In 1865, brothers Luigi and Ferdinando Bocconi opened in Via Santa Radegonda, Milan the first shop in Italy that sold ready-to-wear clothing and by the following year they employed over a hundred workers to manufacture ready-to-wear suits for men. Between 1872 and 1876, they set up branches in Via del Corso in Rome as well as in Genoa, Trieste, Palermo and Turin. In 1877 they opened the department store Aux Villes d'Italie ("To the Cities of Italy") at the Hotel Comfortable. This was the first of its kind in Italy and conceived following the model of Aristide Boucicaut’s store Le Bon Marché in Paris that Émile Zola made famous in his 1883-novel Au Bonheur des Dames.[citation needed] In 1880, the store took the Italianized name Alle città d'Italia and in 1887 a new store designed by Giulio De Angelis opened in Rome in Piazza Colonna while in 1889 the new building of Piazza Duomo in Milan designed by Giovanni Giachi opened its doors.

The company owned by Senator Borletti and the upturn of the 1920s[edit]

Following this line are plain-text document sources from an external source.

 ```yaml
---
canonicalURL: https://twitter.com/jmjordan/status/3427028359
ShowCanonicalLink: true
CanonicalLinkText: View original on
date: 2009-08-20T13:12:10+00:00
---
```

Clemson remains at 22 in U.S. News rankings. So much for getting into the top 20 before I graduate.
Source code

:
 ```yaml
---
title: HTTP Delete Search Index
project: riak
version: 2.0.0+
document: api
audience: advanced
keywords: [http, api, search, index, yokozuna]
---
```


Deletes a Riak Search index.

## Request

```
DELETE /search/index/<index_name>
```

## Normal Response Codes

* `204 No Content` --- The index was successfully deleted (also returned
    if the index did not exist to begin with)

In 1917, Senator Borletti purchased the company from the Bocconi Brothers and commissioned poet Gabriele D'Annunzio to find a new name. His suggestion was Rinascente, a name to convey the idea of ‘rebirth’ of the store. which was officially registered on 27 September 1917.[1] Borletti's objective was to turn elegance into the distinctive character of the department store by immediately committing himself to increasing the quality of the merchandise yet without excessively raising prices. The official goal was a “democratic” approach to luxury that would attract customers of both the high and middle-low income classes.

Just a few days before the grand opening, on Christmas night of 1918 fire destroyed the store in Milan in Piazza Duomo. Between 1919 and 1920 the stores in Turin, Genoa, Bologna, Florence, Rome, Naples and Palermo were revamped. Over the years, other stores opened: Padua (1923), Catania (1923), Messina (1924), Bari (1925), Piazza Loreto in Milan, Corso Vittorio Emanuele in Rome, Taranto, Syracuse and Trapani (all between 1927 and 1928).

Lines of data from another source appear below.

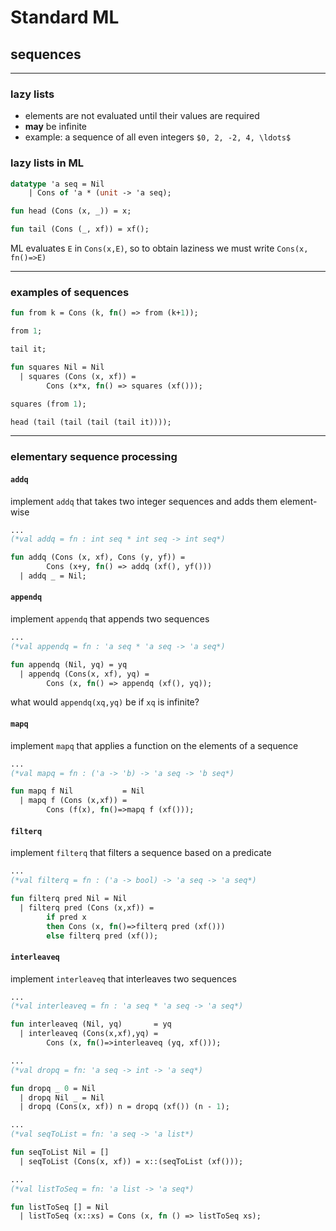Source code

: # Standard ML

## sequences

---

### lazy lists

* elements are not evaluated until their values are required
* **may** be infinite
* example: a sequence of all even integers `$0, 2, -2, 4, \ldots$`

<!--vert-->

### lazy lists in ML

```sml
datatype 'a seq = Nil
    | Cons of 'a * (unit -> 'a seq);

fun head (Cons (x, _)) = x;

fun tail (Cons (_, xf)) = xf();
```
<!-- .element: data-thebe-executable-sml data-language="text/x-ocaml" -->

ML evaluates `E` in `Cons(x,E)`, so to obtain laziness we must write `Cons(x, fn()=>E)`

---

### examples of sequences

```sml
fun from k = Cons (k, fn() => from (k+1));

from 1;
```
<!-- .element: data-thebe-executable-sml data-language="text/x-ocaml" -->

```sml
tail it;
```
<!-- .element: data-thebe-executable-sml data-language="text/x-ocaml" -->

<!--vert-->

```sml
fun squares Nil = Nil
  | squares (Cons (x, xf)) =
        Cons (x*x, fn() => squares (xf()));
```
<!-- .element: data-thebe-executable-sml data-language="text/x-ocaml" -->

```sml
squares (from 1);
```
<!-- .element: data-thebe-executable-sml data-language="text/x-ocaml" -->

```sml
head (tail (tail (tail (tail it))));
```
<!-- .element: data-thebe-executable-sml data-language="text/x-ocaml" -->

---

### elementary sequence processing

<!--vert-->

#### `addq`

implement `addq` that takes two integer sequences and adds them element-wise

```sml
...
(*val addq = fn : int seq * int seq -> int seq*)
```
<!-- .element: data-thebe-executable-sml data-language="text/x-ocaml" -->

<!--vert-->

```sml
fun addq (Cons (x, xf), Cons (y, yf)) =
        Cons (x+y, fn() => addq (xf(), yf()))
  | addq _ = Nil;
```
<!-- .element: data-thebe-executable-sml data-language="text/x-ocaml" -->

<!--vert-->

#### `appendq`

implement `appendq` that appends two sequences

```sml
...
(*val appendq = fn : 'a seq * 'a seq -> 'a seq*)
```
<!-- .element: data-thebe-executable-sml data-language="text/x-ocaml" -->

<!--vert-->

```sml
fun appendq (Nil, yq) = yq
  | appendq (Cons(x, xf), yq) =
        Cons (x, fn() => appendq (xf(), yq));
```
<!-- .element: data-thebe-executable-sml data-language="text/x-ocaml" -->

what would `appendq(xq,yq)` be if `xq` is infinite?

<!--vert-->

#### `mapq`

implement `mapq` that applies a function on the elements of a sequence

```sml
...
(*val mapq = fn : ('a -> 'b) -> 'a seq -> 'b seq*)
```
<!-- .element: data-thebe-executable-sml data-language="text/x-ocaml" -->

<!--vert-->

```sml
fun mapq f Nil           = Nil
  | mapq f (Cons (x,xf)) =
        Cons (f(x), fn()=>mapq f (xf()));
```
<!-- .element: data-thebe-executable-sml data-language="text/x-ocaml" -->

<!--vert-->

#### `filterq`

implement `filterq` that filters a sequence based on a predicate

```sml
...
(*val filterq = fn : ('a -> bool) -> 'a seq -> 'a seq*)
```
<!-- .element: data-thebe-executable-sml data-language="text/x-ocaml" -->

<!--vert-->

```sml
fun filterq pred Nil = Nil
  | filterq pred (Cons (x,xf)) =
        if pred x
        then Cons (x, fn()=>filterq pred (xf()))
        else filterq pred (xf());
```
<!-- .element: data-thebe-executable-sml data-language="text/x-ocaml" -->

<!--vert-->

#### `interleaveq`

implement `interleaveq` that interleaves two sequences

```sml
...
(*val interleaveq = fn : 'a seq * 'a seq -> 'a seq*)
```
<!-- .element: data-thebe-executable-sml data-language="text/x-ocaml" -->

<!--vert-->

```sml
fun interleaveq (Nil, yq)       = yq
  | interleaveq (Cons(x,xf),yq) =
        Cons (x, fn()=>interleaveq (yq, xf()));
```
<!-- .element: data-thebe-executable-sml data-language="text/x-ocaml" -->

<!--vert-->

```sml
...
(*val dropq = fn: 'a seq -> int -> 'a seq*)
```
<!-- .element: data-thebe-executable-sml data-language="text/x-ocaml" -->

<!--vert-->

```sml
fun dropq _ 0 = Nil
  | dropq Nil _ = Nil
  | dropq (Cons(x, xf)) n = dropq (xf()) (n - 1);
```
<!-- .element: data-thebe-executable-sml data-language="text/x-ocaml" -->

<!--vert-->

```sml
...
(*val seqToList = fn: 'a seq -> 'a list*)
```
<!-- .element: data-thebe-executable-sml data-language="text/x-ocaml" -->

<!--vert-->

```sml
fun seqToList Nil = []
  | seqToList (Cons(x, xf)) = x::(seqToList (xf()));
```
<!-- .element: data-thebe-executable-sml data-language="text/x-ocaml" -->

<!--vert-->

```sml
...
(*val listToSeq = fn: 'a list -> 'a seq*)
```
<!-- .element: data-thebe-executable-sml data-language="text/x-ocaml" -->

<!--vert-->

```sml
fun listToSeq [] = Nil
  | listToSeq (x::xs) = Cons (x, fn () => listToSeq xs);
```
<!-- .element: data-thebe-executable-sml data-language="text/x-ocaml" -->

The store in Piazza Duomo reopened on 23 March 1921 after it had been completely rebuilt, enlarged, transformed and expanded to include a variety of additional services such as a bank, a hair salon for women and men, a tearoom with an orchestra and a post office. The well-known poster created by Aldo Mazza for the reopening of the store, depicted a burnt trunk of an olive tree from with new green sprouting branches was a symbolic reference to the concept of rising from the ashes.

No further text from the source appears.